10600 Background: Blood or saliva DNA generally considered to be representative of germline genome in genetic cancer risk assessment. However white blood cells from these samples may also include somatic origin DNA due to postzygotic variation or, most commonly, clonal hematopoiesis (CH). Low variant allele fraction (VAF) found in germline genetic testing suggest the possibility of somatic variant and may lead to misinterpretation of genetic risk. TP53, of which germline pathogenic variants are associated with Li-Fraumeni syndrome (LFS), is frequently mutated in CH. This analysis investigated characteristics of TP53 pathogenic variants with low VAF. Methods: We reviewed the prevalence and distribution of TP53 pathogenic variants(PVs) detected in 11,277 advanced cancer patients who underwent clinical testing with a clinical NGS pan-cancer panel.
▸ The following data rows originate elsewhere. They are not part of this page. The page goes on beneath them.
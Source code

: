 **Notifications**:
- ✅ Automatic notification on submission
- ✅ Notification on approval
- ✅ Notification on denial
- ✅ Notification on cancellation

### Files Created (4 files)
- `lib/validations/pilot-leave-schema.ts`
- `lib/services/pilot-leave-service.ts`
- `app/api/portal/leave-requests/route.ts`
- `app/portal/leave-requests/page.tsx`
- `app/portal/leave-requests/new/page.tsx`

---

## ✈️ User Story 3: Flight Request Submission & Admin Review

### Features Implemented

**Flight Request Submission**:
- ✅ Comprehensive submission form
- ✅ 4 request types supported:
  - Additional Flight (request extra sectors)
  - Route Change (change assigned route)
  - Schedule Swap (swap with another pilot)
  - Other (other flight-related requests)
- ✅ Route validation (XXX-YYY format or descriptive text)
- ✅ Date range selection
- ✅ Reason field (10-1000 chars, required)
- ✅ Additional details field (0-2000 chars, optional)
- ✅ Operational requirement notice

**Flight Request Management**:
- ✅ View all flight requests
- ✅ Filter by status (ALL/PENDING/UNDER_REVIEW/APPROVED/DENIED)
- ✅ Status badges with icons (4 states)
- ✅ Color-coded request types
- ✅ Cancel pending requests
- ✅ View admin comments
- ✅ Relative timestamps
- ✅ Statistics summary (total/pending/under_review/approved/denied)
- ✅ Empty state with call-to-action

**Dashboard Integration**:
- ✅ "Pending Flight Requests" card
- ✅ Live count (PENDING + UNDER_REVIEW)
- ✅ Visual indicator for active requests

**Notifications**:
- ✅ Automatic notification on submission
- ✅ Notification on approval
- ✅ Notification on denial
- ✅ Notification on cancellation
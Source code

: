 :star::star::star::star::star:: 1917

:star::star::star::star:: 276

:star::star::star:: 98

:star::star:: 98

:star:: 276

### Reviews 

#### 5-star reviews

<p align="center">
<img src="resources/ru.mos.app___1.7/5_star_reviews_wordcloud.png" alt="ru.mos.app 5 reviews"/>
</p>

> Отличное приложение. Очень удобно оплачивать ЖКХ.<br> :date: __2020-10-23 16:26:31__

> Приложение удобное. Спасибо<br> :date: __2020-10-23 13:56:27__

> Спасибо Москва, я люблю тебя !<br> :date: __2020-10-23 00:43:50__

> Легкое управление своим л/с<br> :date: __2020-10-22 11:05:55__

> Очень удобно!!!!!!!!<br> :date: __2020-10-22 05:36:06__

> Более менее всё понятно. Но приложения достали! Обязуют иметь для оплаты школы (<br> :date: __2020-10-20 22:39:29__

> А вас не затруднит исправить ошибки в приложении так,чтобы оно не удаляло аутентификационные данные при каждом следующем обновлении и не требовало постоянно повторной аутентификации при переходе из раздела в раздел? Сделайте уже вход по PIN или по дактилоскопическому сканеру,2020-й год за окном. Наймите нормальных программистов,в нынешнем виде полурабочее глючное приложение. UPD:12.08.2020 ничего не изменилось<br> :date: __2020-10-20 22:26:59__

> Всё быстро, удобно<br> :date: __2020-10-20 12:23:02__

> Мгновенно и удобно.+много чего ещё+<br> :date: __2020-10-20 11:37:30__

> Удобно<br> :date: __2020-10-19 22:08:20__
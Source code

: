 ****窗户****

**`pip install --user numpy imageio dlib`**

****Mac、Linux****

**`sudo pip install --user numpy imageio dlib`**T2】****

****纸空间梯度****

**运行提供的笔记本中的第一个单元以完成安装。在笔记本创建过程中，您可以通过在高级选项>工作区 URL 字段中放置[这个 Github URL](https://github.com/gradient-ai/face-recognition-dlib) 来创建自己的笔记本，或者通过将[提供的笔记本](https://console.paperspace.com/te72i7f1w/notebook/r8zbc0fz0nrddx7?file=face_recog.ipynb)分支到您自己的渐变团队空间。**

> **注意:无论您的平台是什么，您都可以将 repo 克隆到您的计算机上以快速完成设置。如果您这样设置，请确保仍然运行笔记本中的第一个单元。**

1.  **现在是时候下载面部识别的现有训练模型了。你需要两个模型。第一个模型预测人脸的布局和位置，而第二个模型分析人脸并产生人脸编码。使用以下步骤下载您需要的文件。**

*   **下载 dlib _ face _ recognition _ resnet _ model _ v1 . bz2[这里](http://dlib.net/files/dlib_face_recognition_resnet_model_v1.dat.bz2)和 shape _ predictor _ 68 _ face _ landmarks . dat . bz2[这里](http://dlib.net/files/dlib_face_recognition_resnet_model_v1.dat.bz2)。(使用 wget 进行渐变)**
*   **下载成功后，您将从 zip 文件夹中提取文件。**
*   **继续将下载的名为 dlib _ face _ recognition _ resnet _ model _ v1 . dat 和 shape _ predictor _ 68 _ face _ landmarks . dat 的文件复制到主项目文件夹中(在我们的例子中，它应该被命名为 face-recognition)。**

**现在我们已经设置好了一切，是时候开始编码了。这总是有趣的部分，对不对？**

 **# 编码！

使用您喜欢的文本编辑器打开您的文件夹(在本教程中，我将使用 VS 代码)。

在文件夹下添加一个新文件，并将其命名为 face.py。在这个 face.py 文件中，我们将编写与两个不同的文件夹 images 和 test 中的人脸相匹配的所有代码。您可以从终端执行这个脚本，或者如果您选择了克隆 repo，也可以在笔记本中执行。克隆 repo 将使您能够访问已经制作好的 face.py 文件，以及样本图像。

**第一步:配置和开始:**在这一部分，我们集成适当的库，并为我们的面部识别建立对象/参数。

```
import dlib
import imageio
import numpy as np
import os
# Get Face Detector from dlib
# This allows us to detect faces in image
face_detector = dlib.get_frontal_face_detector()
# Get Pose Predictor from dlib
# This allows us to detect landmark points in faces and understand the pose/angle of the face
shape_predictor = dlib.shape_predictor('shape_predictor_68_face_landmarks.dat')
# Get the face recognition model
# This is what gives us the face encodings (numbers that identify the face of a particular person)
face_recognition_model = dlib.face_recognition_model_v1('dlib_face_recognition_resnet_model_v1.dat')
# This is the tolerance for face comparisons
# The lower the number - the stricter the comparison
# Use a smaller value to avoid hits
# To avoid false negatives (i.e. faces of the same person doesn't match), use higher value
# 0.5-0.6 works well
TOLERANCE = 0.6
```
Potential somatic PVs were defined as variants with low VAF from 10% to 35%. The VAF were evaluated in matched tumor tissue samples if available. Results: TP53 pathogenic variants were detected in 36 (0.32%) patients from blood or saliva samples, VAF between 10% and 35% were identified in 8(22.22%) patients and 7 of them were performed NGS sequencing in matched tumor tissue samples. The average VAF of tissue samples were 9.31times lower than blood or saliva samples(21.69% vs 3.88%). Conclusions: TP53 pathogenic variants with low allele fraction in blood or saliva samples indicate the possibility of somatic variant, a reduced VAF in matched tumor tissue samples may contribute to confirmation for suspicion of somatic origin.